Single by Joan Armatrading

from the album Joan Armatrading
- B-side: "Help Yourself"
- Released: 27 August 1976
- Recorded: 1974/1975
- Genre: Folk, pop
- Length: 4:28
- Label: A&M
- Songwriter: Joan Armatrading
- Producer: Glyn Johns

Joan Armatrading singles chronology
| "Dry Land" (1975) | "Love and Affection" (1976) | "Down to Zero" (1977) |

Music video
- "Love and Affection" on YouTube

= Love and Affection =

1976 single by Joan Armatrading

"Love and Affection" is a song by Kittitian-English singer-songwriter Joan Armatrading.
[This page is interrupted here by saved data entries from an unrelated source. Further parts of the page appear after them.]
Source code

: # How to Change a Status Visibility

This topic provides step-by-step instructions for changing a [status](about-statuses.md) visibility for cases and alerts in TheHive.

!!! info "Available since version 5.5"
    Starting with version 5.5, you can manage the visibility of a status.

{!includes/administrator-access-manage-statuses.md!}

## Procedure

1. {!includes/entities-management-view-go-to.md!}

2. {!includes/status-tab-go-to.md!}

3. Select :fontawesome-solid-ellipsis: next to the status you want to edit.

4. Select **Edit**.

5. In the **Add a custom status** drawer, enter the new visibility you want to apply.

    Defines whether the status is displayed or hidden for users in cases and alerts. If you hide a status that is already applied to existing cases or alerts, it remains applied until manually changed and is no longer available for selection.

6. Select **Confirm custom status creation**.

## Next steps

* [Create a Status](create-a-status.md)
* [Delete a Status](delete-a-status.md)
Her fourth single, and her third for A&M Records, it was her first chart success. It reached number 10 in the UK Singles Chart in November 1976. One of her best-known recordings, it has been described as a "deceptively feisty ballad ... an instant classic." It appeared on her eponymous third album. The song has twice been used as the title track of compilation albums, for 1999's Love and Affection: The Best of Joan Armatrading and 2003's Love and Affection: Classics 1975–1983.

The male backing vocal, which has been described as a "honeyed baritone", was performed by American actor and singer Clarke Peters. The alto saxophone was by Gallagher and Lyle session player Jimmy Jewell.

==Personnel==
Source:
- Joan Armatrading – vocals, 6 & 12-string acoustic guitars
- Jerry Donahue – acoustic & electric guitars
- Jimmy Jewell – alto saxophone
- Dave Markee – bass guitar
- Dave Mattacks – drums
- Leroy Champaign – backing vocals
- Clarke Peters – backing vocals

==Charts==

| Chart (1976) | Peak position |
|---|---|
| Ireland (IRMA) | 16 |
| UK Singles (OCC) | 10 |

1991 remix

| Chart (1991) | Peak position |
|---|---|
| UK Singles (Official Charts) | 91 |

==Certifications==

| Region | Certification | Certified units/sales |
| United Kingdom (BPI) | Silver | 200,000^{‡} |
^{‡} Sales+streaming figures based on certification alone.

==Sinitta version==

In 1990 British singer Sinitta covered "Love and Affection". It was produced by Barry Anthony Andrews and released as a non-album single. The single peaked at number 62 in the UK.

===Critical reception===
David Giles from Music Week wrote, "Dance interpretation of the Joan Armatrading classic that works well, if only because it adapts the original rather more cleverly into dancefloor mode than the recent Loving You did. Enormous hit potential here."

===Charts===

| Chart (1990) | Peak position |
|---|---|
| UK Singles (OCC) | 62 |

==Mr Pink presents The Program version==
A house music version by Mr Pink presents The Program, with Mr Pink (real name Leiam Sullivan) and Dave Lee (see Dave Lee discography), reached #22 in the UK charts in 2002.

===Charts===

| Chart (2002) | Peak position |
|---|---|
| UK Singles (OCC) | 22 |

==Other cover versions==
- Sheena Easton covered "Love and Affection" on her 1984 platinum album A Private Heaven.
- Martha Davis (of the Motels) and Sly Stone perform a duet of the song which appeared on the 1986 soundtrack for Soul Man.
- Melissa Etheridge performed the song in 1996, live on the VH1 channel, with Joan Osborne, Paula Cole, Jewel and a backing band.
- Kate Ceberano recorded a version for her 1996 album Blue Box. It was released as the third single from that album.
- The song was covered by Two Nice Girls in a medley with the Velvet Underground's "Sweet Jane" and later by Courtney Pine and Kele Le Roc.
- Daley covered "Love and Affection" (retitled "Love + Affection") for his 2014 album Days & Nights.
- Dutch singer Mathilde Santing covered the song on her album Under a Blue Roof (1994).
- Richard Ashcroft's song "Lover" (2025) samples the original song. It uses a prominent interpolation of Armatrading's song and received her blessing and her approval of how Ashcroft used her track.